[ RadSafe ] Use Factor Limit

Robert Barish robbarish at verizon.net
Wed Dec 12 01:39:20 CST 2007


Rafi:

Use factors for medical accelerators generally are chosen as a result of considerable experience with therapy techniques. In the latest NCRP Report 151, on the design of shielding for therapy facilities, the long-standing values of close to ¼ for beams pointing laterally and upward and are maintained (See Table 3.1 in the report). In my own practice, I use a value of 1/8 for beams at any other angles. Report 151 bins the angles into 45-degree intervals and presents values between 1/7 and 1/20. I have seen others use a value of 1/10, but the difference in calculated shielding is minimal with those two choices. Of course if there are specific procedures to be done in the vault that would call for individualized use factors, then they must be included in the shielding calculations. As an example, total-body irradiation performed at a distance of four to five meters from the linac results in a workload sixteen to twenty-five times greater for that single patient in the lateral direction used for the treatment. If a large fraction of treatments were tangential breast fields, the fraction at those oblique angles would be increased.

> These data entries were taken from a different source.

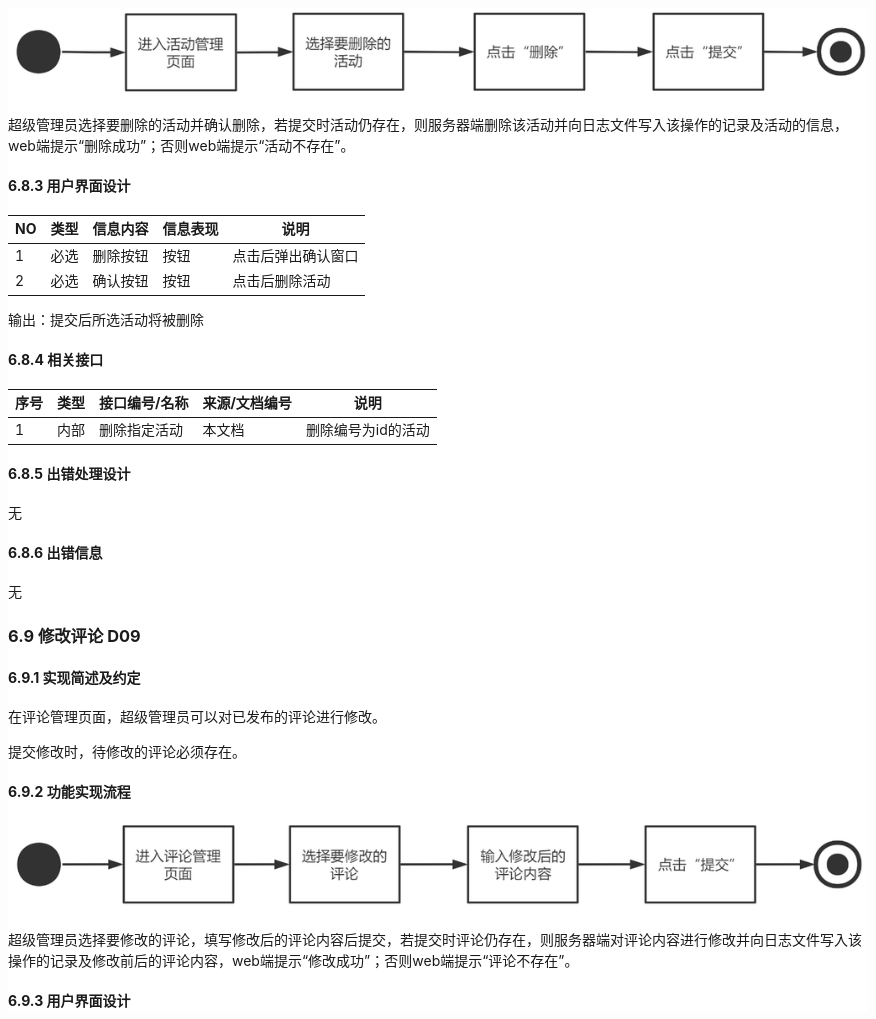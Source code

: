 ![image-20210421170354710](OutlineDesignReport.assets/image-20210421170354710.png)

超级管理员选择要删除的活动并确认删除，若提交时活动仍存在，则服务器端删除该活动并向日志文件写入该操作的记录及活动的信息，web端提示“删除成功”；否则web端提示“活动不存在”。

#### 6.8.3 用户界面设计

| **NO** | **类型** | **信息内容** | **信息表现** | **说明**           |
| ------ | -------- | ------------ | ------------ | ------------------ |
| 1      | 必选     | 删除按钮     | 按钮         | 点击后弹出确认窗口 |
| 2      | 必选     | 确认按钮     | 按钮         | 点击后删除活动     |

输出：提交后所选活动将被删除

#### 6.8.4 相关接口

| 序号 | 类型 | 接口编号/名称 | 来源/文档编号 | 说明               |
| ---- | ---- | ------------- | ------------- | ------------------ |
| 1    | 内部 | 删除指定活动  | 本文档        | 删除编号为id的活动 |

#### 6.8.5 出错处理设计

无

#### 6.8.6 出错信息

无

### 6.9 修改评论 D09 
#### 6.9.1 实现简述及约定  

在评论管理页面，超级管理员可以对已发布的评论进行修改。

提交修改时，待修改的评论必须存在。

#### 6.9.2 功能实现流程

![image-20210421170514868](OutlineDesignReport.assets/image-20210421170514868.png)

超级管理员选择要修改的评论，填写修改后的评论内容后提交，若提交时评论仍存在，则服务器端对评论内容进行修改并向日志文件写入该操作的记录及修改前后的评论内容，web端提示“修改成功”；否则web端提示“评论不存在”。

#### 6.9.3 用户界面设计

Because the weekly limit of 20 microsievert for unrestricted areas (those that are limited to an annual dose of 1 millisievert) is the same as the hourly dose limit, the “0.02mSv in any hour” restriction only comes into play for “ordinary” treatments if the occupancy factor chosen for a particular location is less than 1/40.  This does not, however, mean that special procedures such as stereotactic radiosurgery or other high-single dose techniques won’t necessitate an evaluation of the hourly dose restriction. It just means that for standard, evenly-distributed through the week, standard-dose treatments, the hourly limit would only come into play if one were to assume an occupancy factor less than 1/40.

In your post you say: “the user can declare a use factor and occupancy factor.” That is indeed true, but given the large number of facilities where “typical values” of these factors (U and T in most shielding texts) have been employed, and the current recommendations of NCRP and the British IPEM in their “Guidance Notes”, it would require considerable justification for any site to use numbers smaller than are typically encountered in those publications. Again, it may be possible, but justification would have to be provided.  As RSO you have the right as well as the obligation to make the shielding designer justify their choice of those factors if they are atypically low. And the final judgment on whether the choices were appropriate would obviously occur once the linear accelerator was put into clinical use and the actual use was established.

This response ignores certain considerations of “instantaneous” dose rate restrictions that exist outside of the USA in some countries. If Israel is one of those place than IDR calculations would also be required. But that’s not the point your question addresses.

Hag Sameach

Robert Barish, Ph.D., CHP
Shielding Consultant


Date: Tue, 11 Dec 2007 13:24:35 +0200
From: "srebro" <srebro at bgumail.bgu.ac.il>
Subject: [ RadSafe ] use factor limit
To: <radsafe at radlab.nl>
Message-ID: <007001c83be8$68b1e6c0$3a15b440$@bgu.ac.il>
Content-Type: text/plain; charset="us-ascii"

Hi

When checking shielding calculations for medical accelerators can the use
factor be any number according the user statement or there is a minimum
number.

The problem that I have is how to check that the public dose limit of 0.02
mSv in any 1 hour is kept. The user can declare on a use factor and
occupancy  factor that are smaller than the actual work.